The objection put forward by Simmons is not as much denying the cultural weight of hip-hop but rather the category drift of the Hall. He reasoned that when this building is named “Rock and Roll” then the induction reason must be along the lineage of the fans of the guitar based music that they refer to when the term is mentioned. He cited the ability of the Hall to honor acts like Grandmaster Flash and in his perspective ignore institutions of rock at the stadium level as a case in point citing Iron Maiden not appearing in the Rock and Roll Hall of Fame. In Simmons, the expansion of the influence of the Hall makes a credibility issue: the plaques begin to resemble not so much the history of rock but a mood board of a committee. “when is Led Zeppelin getting into the Hip-Hop Hall of Fame?” line is supposed to reveal the unbalancedness he perceives in that growth.

His description of the structure of hip-hop is crass and old-school: “By and large, rap, hip-hop, is a spoken word art,” he said, is a contrast to melody-based rock writing. He has classified the genre question along with other hypothetical boundary-pushers such as opera, symphonies, orchestras, and pleaded that excellence is not all that makes everything “rock.” The labels are important to Simmons since they are the means of explaining an approach, or the label will turn it into a branding exercise, and not a musical map.

It is not a premise that everyone accepts. Ice Cube rebelled against the concept of hip-hop as an outsider to the house of rock when N.W.A. came to the Hall, declaring it an heir. “Rap is a piece of rock & roll,” he told Rolling Stone, which puts it on a family tree alongside blues, soul and R&B. In a subsequent induction speech, he presented the case even more explicitly: “Rock n’ roll is not an instrument,” where he refers to it as a spirit that manifests itself in all of the styles, including hip-hop.

The most recent wave of criticism focused on Simmons’ choice of wording who people interpreted as more than a mere catchphrase. In a follow up he said, I mean what I say and that the origins of the word were Jewish before it became a common word in America. He also stressed on lineage: rock as Black music, hip-hop as another kind of Black music, and American popular music as something that can not exist without Black musicians. His stand, he claimed was not contempt but categories, respect of hip-hop and refusal to refer to it as rock.
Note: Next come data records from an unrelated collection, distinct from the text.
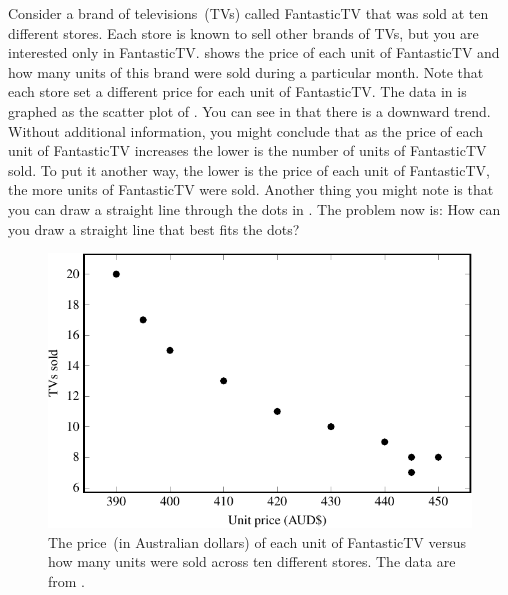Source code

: \documentclass[a4paper,oneside,12pt]{article}
\begin{document}
Consider a brand of televisions~(TVs) called FantasticTV that was sold
at ten different stores.  Each store is known to sell other brands of
TVs, but you are interested only in FantasticTV.  
shows the price of each unit of FantasticTV and how many units of this
brand were sold during a particular month.  Note that each store set a
different price for each unit of FantasticTV.  The data in
 is graphed as the scatter plot of
.  You can see in  that there
is a downward trend.  Without additional information, you might
conclude that as the price of each unit of FantasticTV increases the
lower is the number of units of FantasticTV sold.  To put it another
way, the lower is the price of each unit of FantasticTV, the more
units of FantasticTV were sold.  Another thing you might note is that
you can draw a straight line through the dots in .
The problem now is: How can you draw a straight line that best fits
the dots?

\begin{table}[!htbp]
\centering

\caption{%
  The price of each unit of FantasticTV versus the number of units
  sold.  The price is measured in Australian dollars.  The number of
  units sold is during a particular month.  Units of FantasticTV were
  sold across ten different stores, but each store set a different
  price.
}
\label{tab:tv_sold}
\end{table}

\begin{figure}[!htbp]
\centering
\includegraphics[scale=1.1]{image/07/fantastic-tv-scatterplot.pdf}
\caption{%
  The price~(in Australian dollars) of each unit of FantasticTV versus
  how many units were sold across ten different stores.  The data are
  from .
}
\label{fig:tv_sold}
\end{figure}
\end{document}
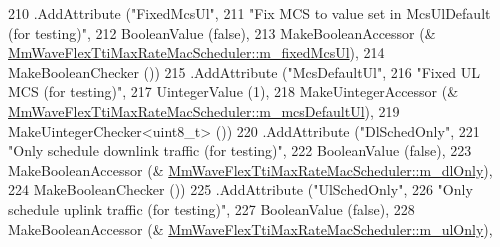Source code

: \begin{DoxyCode}
210          .AddAttribute (\textcolor{stringliteral}{"FixedMcsUl"},
211                                                                         \textcolor{stringliteral}{"Fix MCS to value set in
       McsUlDefault (for testing)"},
212                                                                         BooleanValue (\textcolor{keyword}{false}),
213                                                                         MakeBooleanAccessor (&
      \hyperlink{classns3_1_1MmWaveFlexTtiMaxRateMacScheduler_aa726b9bb7889308bfb3688db1bbc6923}{MmWaveFlexTtiMaxRateMacScheduler::m\_fixedMcsUl}),
214                                                                         MakeBooleanChecker ())
215         .AddAttribute (\textcolor{stringliteral}{"McsDefaultUl"},
216                                                                  \textcolor{stringliteral}{"Fixed UL MCS (for testing)"},
217                                                                  UintegerValue (1),
218                                                                  MakeUintegerAccessor (&
      \hyperlink{classns3_1_1MmWaveFlexTtiMaxRateMacScheduler_a2c3b6f1fd3e3105407557c1179a0e2e3}{MmWaveFlexTtiMaxRateMacScheduler::m\_mcsDefaultUl}),
219                                                                  MakeUintegerChecker<uint8\_t> ())
220          .AddAttribute (\textcolor{stringliteral}{"DlSchedOnly"},
221                                                                         \textcolor{stringliteral}{"Only schedule downlink traffic
       (for testing)"},
222                                                                         BooleanValue (\textcolor{keyword}{false}),
223                                                                         MakeBooleanAccessor (&
      \hyperlink{classns3_1_1MmWaveFlexTtiMaxRateMacScheduler_a56628e8b65ac83d0971cb578424a69d1}{MmWaveFlexTtiMaxRateMacScheduler::m\_dlOnly}),
224                                                                         MakeBooleanChecker ())
225          .AddAttribute (\textcolor{stringliteral}{"UlSchedOnly"},
226                                                                         \textcolor{stringliteral}{"Only schedule uplink traffic (for
       testing)"},
227                                                                         BooleanValue (\textcolor{keyword}{false}),
228                                                                         MakeBooleanAccessor (&
      \hyperlink{classns3_1_1MmWaveFlexTtiMaxRateMacScheduler_ac5fe9ebd47ddd56e08672f4ab97d08be}{MmWaveFlexTtiMaxRateMacScheduler::m\_ulOnly}),

\end{DoxyCode}
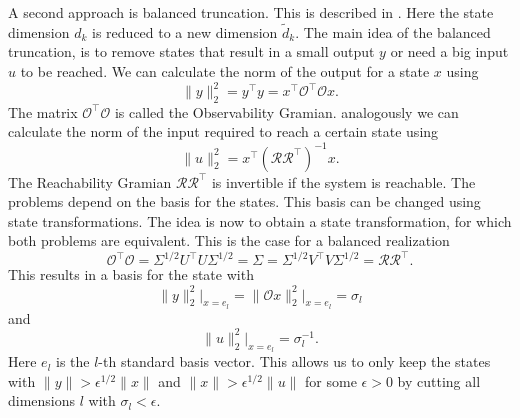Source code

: \documentclass[doctype=mastersthesis,BCOR=15mm,biblatex]{ldvbook}%
\newcommand{\R}{\mathcal{R}} %
\newcommand{\Ob}{\mathcal{O}} %
\begin{document}
A second approach is balanced truncation. 
This is described in \cite{sandberg_balanced_2004,hinrichsen_improved_1990}. 
Here the state dimension $d_k$ is reduced to a new dimension $\tilde{d}_k$.
The main idea of the balanced truncation, is to remove states that result in a small output $y$ or need a big input $u$ to be reached.
We can calculate the norm of the output for a state $x$ using
\begin{equation}
	\|y\|_2^2 = y^\top y = x^\top \Ob^\top \Ob x
	.
\end{equation}
The matrix $\Ob^\top \Ob$ is called the Observability Gramian.
analogously we can calculate the norm of the input required to reach a certain state using
\begin{equation}
	\|u\|_2^2 = x^\top (\R\R^\top)^{-1} x
	.
\end{equation}
The Reachability Gramian $\R\R^\top$ is invertible if the system is reachable.
The problems depend on the basis for the states. This basis can be changed using state transformations.
The idea is now to obtain a state transformation, for which both problems are equivalent. 
This is the case for a balanced realization
\begin{equation}
	\Ob^\top \Ob = \Sigma^{1/2}U^\top U\Sigma^{1/2} = \Sigma = \Sigma^{1/2} V^\top V \Sigma^{1/2} = \R \R^\top 
	.
\end{equation}
This results in a basis for the state with 
\begin{equation}
	\|y\|_2^2\big|_{x = e_l} = \|\Ob x\|_2^2\big|_{x = e_l} = \sigma_l
\end{equation}
and 
\begin{equation}
\|u\|_2^2\big|_{x = e_l} = \sigma_l^{-1}
.
\end{equation}
Here $e_l$ is the $l$-th standard basis vector.
This allows us to only keep the states with $\|y\| > \epsilon^{1/2} \|x\|$ and $\|x\| > \epsilon^{1/2} \|u\| $ for some $\epsilon>0$ by cutting all dimensions $l$ with $\sigma_l < \epsilon$.
\end{document}
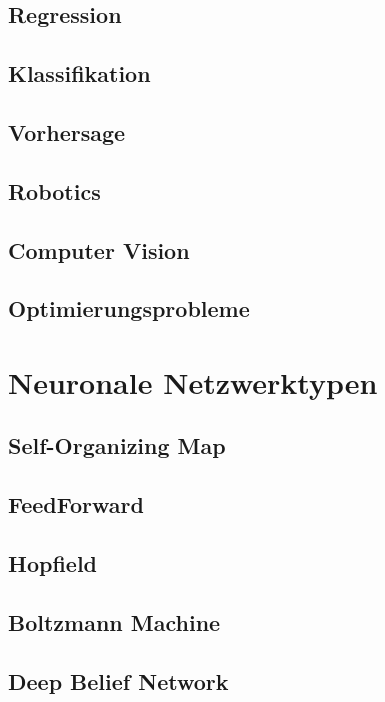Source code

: \subsection{Regression}

\subsection{Klassifikation}

\subsection{Vorhersage}

\subsection{Robotics}

\subsection{Computer Vision}

\subsection{Optimierungsprobleme}


\section{Neuronale Netzwerktypen}

\subsection{Self-Organizing Map}

\subsection{FeedForward}

\subsection{Hopfield}

\subsection{Boltzmann Machine}

\subsection{Deep Belief Network}

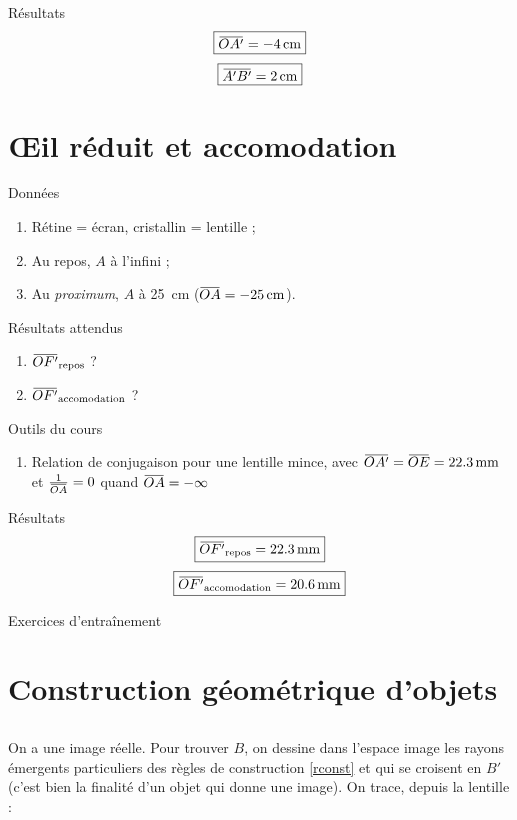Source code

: \documentclass[10pt,a5paper,notitlepage]{book}
\begin{document}
\begin{NCexem}{Résultats}
    \[ \boxed{\OAp = \SI{-4}{cm}} \]
    \[ \boxed{\ABp = \SI{2}{cm}} \]
\end{NCexem}

\section{Œil réduit et accomodation}
\begin{NCdefi}{Données}
    \begin{enumerate}
        \item Rétine = écran, cristallin = lentille ;
        \item Au repos, $A$ à l'infini ;
        \item Au \textit{proximum}, $A$ à \SI{25}{cm} ($\OA = \SI{-25}{cm}$).
    \end{enumerate}
\end{NCdefi}

\begin{NCprop}{Résultats attendus}
    \begin{enumerate}
        \item $\OF \St{repos}$ ?
        \item $\OF \St{accomodation}$ ?
    \end{enumerate}
\end{NCprop}

\begin{NCdemo}{Outils du cours}
   \begin{enumerate}
       \item Relation de conjugaison pour une lentille mince, avec $\OAp =
           \obar{OE} = \SI{22.3}{mm} $ et $\frac{1}{\OA} = 0$ quand $\OA =
           -\infty$
   \end{enumerate} 
\end{NCdemo}

\begin{NCexem}{Résultats}
    \[ \boxed{\OF\St{repos} = \SI{22.3}{mm}}\]
    \[ \boxed{\OF\St{accomodation} = \SI{20.6}{mm}} \]
\end{NCexem}

\begin{center}
    \Huge Exercices d'entraînement
\end{center}

\section{Construction géométrique d'objets}
\subsection{}
On a une image réelle. Pour trouver $B$, on dessine dans l'espace image les
rayons émergents particuliers des règles de construction \ref{rconst} et qui se
croisent en $B'$ (c'est bien la finalité d'un objet qui donne une image). On
trace, depuis la lentille :
\end{document}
In the meantime the counter-argument continues to develop. Upon the subdivision of rock into sub-genres and new movements, Chuck D pitched Simmons as a man obsessed with the Rock and forgetting the Roll by stating, “Everything else is the Roll.” In that reading, the fact that the pool of inductees to the Hall is so broad is not mission creep, but a long-overdue acknowledgment that the rebellious drive that was once the rocking force is not eternal life.

This is not the first time that Simmons has claimed this, as he has insisted that the star-making era of rock is over decades ago. The Hall controversy continues to re-emerge due to the same reason, it is not about who was invited to the guest of honor of a particular institution but rather in defining the boundaries of a culture that never ceased to mutate.